Ловушка

Сколько раз пытался освободиться от непосильного груза, очиститься, осуществить, так сказать, гигиену души, обрести былое равновесие и покой… Всё напрасно, всё без толку! И чего только не вытворял! Голодал, медитировал, читал Конфуция, пил водку, посетил почти все церкви и монастыри древней столицы… Не помогло. Внутри по-прежнему пакостно и мерзко.
И вот совсем недавно, сидя в парикмахерской в ожидании своей очереди и машинально перелистывая глянцевый журнал, наткнулся на мысль, которая показалась мне дельной.

Автор статьи женщина-психолог, больше смахивавшая на голливудскую звезду, чем на труженицу науки, утверждала, что для освобождения от тягостных мыслей и даже от комплексов, укоренившихся в туманном детстве, достаточно всего лишь подробно и предельно честно описать их на бумаге (уж не по этой ли причине в последнее время писателей стало больше, чем читателей).

Правда ли это, или же обычные досужие домыслы симпатичных психологов, больше заботящихся о своей внешности, нежели о науке, которую представляют на безупречно отполированных страницах модных журналов? Так или иначе, но я решил опробовать данный способ самолечения.

Тем более, что в том же запредельно далёком, но уже осознанном детстве я, учительница литературы и предмет её преподавания являли собой любовный треугольник, который отличался от известных нам подобных фигур полным отсутствием плотского и безграничным господством интеллектуального начала. Нас объединяла и воодушевляла любовь друг к другу, точнее, к тем мыслям, образам, метафорам, эпитетам…, которые жили в каждом из нас и которыми мы щедро делились между собой.

Итак, передо мной девственно чистый, ослепительно белый, словно снег Приэльбрусья, лист бумаги, и я начинаю свой рассказ.

Начну с попытки оградить излишне доверчивого читателя от всеобщей убеждённости в роковом влиянии на нашу жизнь неких внешних знаковых обстоятельств; в том, что, якобы, они, подобно невозмутимым каменщикам, замуровывают нас в темнице, лишая свободы выбора. Какая чушь! На самом деле, ту капризную, зигзагообразную линию, на которой нанизаны то драматичные, то комичные эпизоды бытия, вычерчивает нечто внутреннее, глубоко в нас сидящее. Впрочем, разница невелика, ибо вывод в обоих случаях один: в этой жизни мы – рабы, а чего – внешних обстоятельств либо внутренних импульсов – не так уж и важно.

Поэтому я возвращаюсь назад, снимаю собственное ограждение и предлагаю читателю самому определить причину того, что послужило основой данного повествования.

Я же, оставаясь при своём мнении, источником произошедшего объявляю чрезмерную мнительность, которая и поспособствовала взростанию во мне ветвистого образования, называемого специалистами гипертрофированным воображением. Ну, а в качестве смягчающего вину обстоятельства,  сомнительного оправдания мне только и остаётся призвать свою беспокойную, неуклюже-угловатую любовь к единственному в этом подлунном мире человеку – моей дочери Настеньке.

Я мог бы препарировать это чувство, как препарирует несчастную лягушку лаборант.

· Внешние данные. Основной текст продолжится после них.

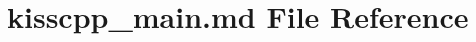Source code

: \hypertarget{kisscpp__main_8md}{\section{kisscpp\-\_\-main.\-md File Reference}
\label{kisscpp__main_8md}
}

Но я не стану этого делать, так как считаю данный акт бессмысленным отступлением от основной темы, а также – и это главное – проявлением слабости и мазохизма.

Скажу только, что любовь эта родилась в сладкой дымке институтских лет, а её объектом стала моя однокурсница, чьи внимательные и необычайно красивые глаза сумели тогда заглянуть в самые глубокие и неизведанные уголки моей души. Попутно признаюсь, что моё невероятно развитое, бессовестное воображение ещё в детстве отвадило от меня всех друзей, которые его чистое творчество ошибочно принимали за банальное враньё и, не успев приблизиться, куда-то незаметно исчезали… Так вот, лишённый с юных лет столь необходимых человеку привязанностей (не считаю родителей), я впервые лишь в институте ощутил то необъяснимое томленье и ту глубину чувств, сдавливавшую грудную клетку так, что сердце страдало от тесноты, а лёгким не хватало воздуха. В общем-то, обычные симптомы погружения…, обычные для кого-то, но не для меня.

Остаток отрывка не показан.